State measures to contain coronavirus pandemic should not serve to silence human rights defenders

Published by Brent Patterson on

On March 16, a United Nations News Update highlighted, “A group of human rights experts urged states on Monday to avoid excessive security measures in response to the coronavirus COVID-19 pandemic and reminded them that the powers of an emergency situation cannot be used to quell dissent.”

This group of UN Special Rapporteurs and experts from the Human Rights Council stated, “While we recognize the severity of the current health crisis and recognize that international law allows the use of emergency powers in response to significant threats, we urgently remind States that any emergency response to the coronavirus must be proportionate, necessary, and not discriminatory.”
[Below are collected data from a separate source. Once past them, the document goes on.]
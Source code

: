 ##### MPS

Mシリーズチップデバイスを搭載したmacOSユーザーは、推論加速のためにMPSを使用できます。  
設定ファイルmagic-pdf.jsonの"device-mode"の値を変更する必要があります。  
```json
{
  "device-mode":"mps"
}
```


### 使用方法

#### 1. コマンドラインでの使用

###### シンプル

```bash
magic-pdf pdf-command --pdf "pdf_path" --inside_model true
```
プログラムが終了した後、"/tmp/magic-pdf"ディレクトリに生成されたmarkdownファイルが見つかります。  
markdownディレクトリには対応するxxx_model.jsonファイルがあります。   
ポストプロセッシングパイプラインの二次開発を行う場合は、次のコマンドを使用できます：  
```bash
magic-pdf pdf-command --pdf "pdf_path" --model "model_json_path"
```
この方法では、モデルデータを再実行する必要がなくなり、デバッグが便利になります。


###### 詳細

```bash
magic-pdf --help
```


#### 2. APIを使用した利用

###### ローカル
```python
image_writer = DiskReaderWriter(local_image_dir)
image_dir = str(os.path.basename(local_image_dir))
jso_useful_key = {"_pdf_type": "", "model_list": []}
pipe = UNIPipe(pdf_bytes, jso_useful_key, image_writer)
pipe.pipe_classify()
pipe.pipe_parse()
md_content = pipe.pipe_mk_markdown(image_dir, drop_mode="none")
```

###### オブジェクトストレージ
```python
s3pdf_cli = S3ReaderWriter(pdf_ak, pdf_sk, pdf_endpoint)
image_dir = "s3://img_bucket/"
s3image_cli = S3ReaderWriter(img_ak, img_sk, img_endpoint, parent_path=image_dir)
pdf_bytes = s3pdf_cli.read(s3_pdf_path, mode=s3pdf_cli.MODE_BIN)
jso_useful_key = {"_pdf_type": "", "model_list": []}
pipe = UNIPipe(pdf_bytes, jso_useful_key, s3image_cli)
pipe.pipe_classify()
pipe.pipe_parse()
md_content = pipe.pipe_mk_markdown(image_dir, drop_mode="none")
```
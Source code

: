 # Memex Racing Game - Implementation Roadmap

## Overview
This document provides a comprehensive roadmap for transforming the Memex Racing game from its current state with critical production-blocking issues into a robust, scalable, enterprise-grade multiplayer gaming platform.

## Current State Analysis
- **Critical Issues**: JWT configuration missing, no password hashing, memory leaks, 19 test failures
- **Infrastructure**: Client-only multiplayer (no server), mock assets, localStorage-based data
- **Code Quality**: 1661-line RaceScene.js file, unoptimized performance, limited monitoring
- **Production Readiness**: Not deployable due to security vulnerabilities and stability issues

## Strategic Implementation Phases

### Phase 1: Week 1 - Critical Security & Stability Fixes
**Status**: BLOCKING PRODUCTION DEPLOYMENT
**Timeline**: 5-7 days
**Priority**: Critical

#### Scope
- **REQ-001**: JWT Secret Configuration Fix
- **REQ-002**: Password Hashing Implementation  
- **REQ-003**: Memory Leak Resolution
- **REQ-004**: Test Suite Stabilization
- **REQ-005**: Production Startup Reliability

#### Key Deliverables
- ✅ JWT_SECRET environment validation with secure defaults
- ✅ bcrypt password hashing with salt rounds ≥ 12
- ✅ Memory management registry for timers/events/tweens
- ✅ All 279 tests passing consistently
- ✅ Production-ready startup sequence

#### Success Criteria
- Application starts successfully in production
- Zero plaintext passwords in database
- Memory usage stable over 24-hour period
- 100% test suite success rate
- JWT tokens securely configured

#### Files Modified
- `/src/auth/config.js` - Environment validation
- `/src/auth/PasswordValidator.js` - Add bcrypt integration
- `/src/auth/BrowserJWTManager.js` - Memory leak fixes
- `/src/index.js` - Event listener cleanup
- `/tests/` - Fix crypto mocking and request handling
The UN Update highlights that restrictions to respond to the virus should not “serve to silence the work of human rights defenders.”

The Center for Justice and International Law has also noted, “In several countries, measures have been adopted to restrict rights.”

The CEJIL statement adds, “Latin America has a long history of dealing with states of emergency or exception. It is critical to understand that these measures are governed by a series of criteria regarding their proportionality, necessity, temporality, periodic evaluation and guarantee of rights.”

Furthermore, Reuters now reports that “Honduras was in a state of near lockdown on Monday [November 16]”, while this social media post notes “Honduran govt arrests Aleyda Huete, social movement leader in southern Honduras, during coronavirus lockdown & suspension of constitutional rights”, while another social media post suggests that Guatemala has just prohibited public gatherings of any size.

Peace Brigades International provided, “Physical accompaniment, observation and office rounds alongside 705 women and 629 male human rights defenders in Colombia, Guatemala, Honduras, Kenya and Mexico on 1334 occasions in 2018.”

An integral part of our protection strategy is a highly visible physical presence alongside threatened defenders as they carry out their work. PBI entities will be innovating at this time to ensure the continued safety of at-risk human rights defenders.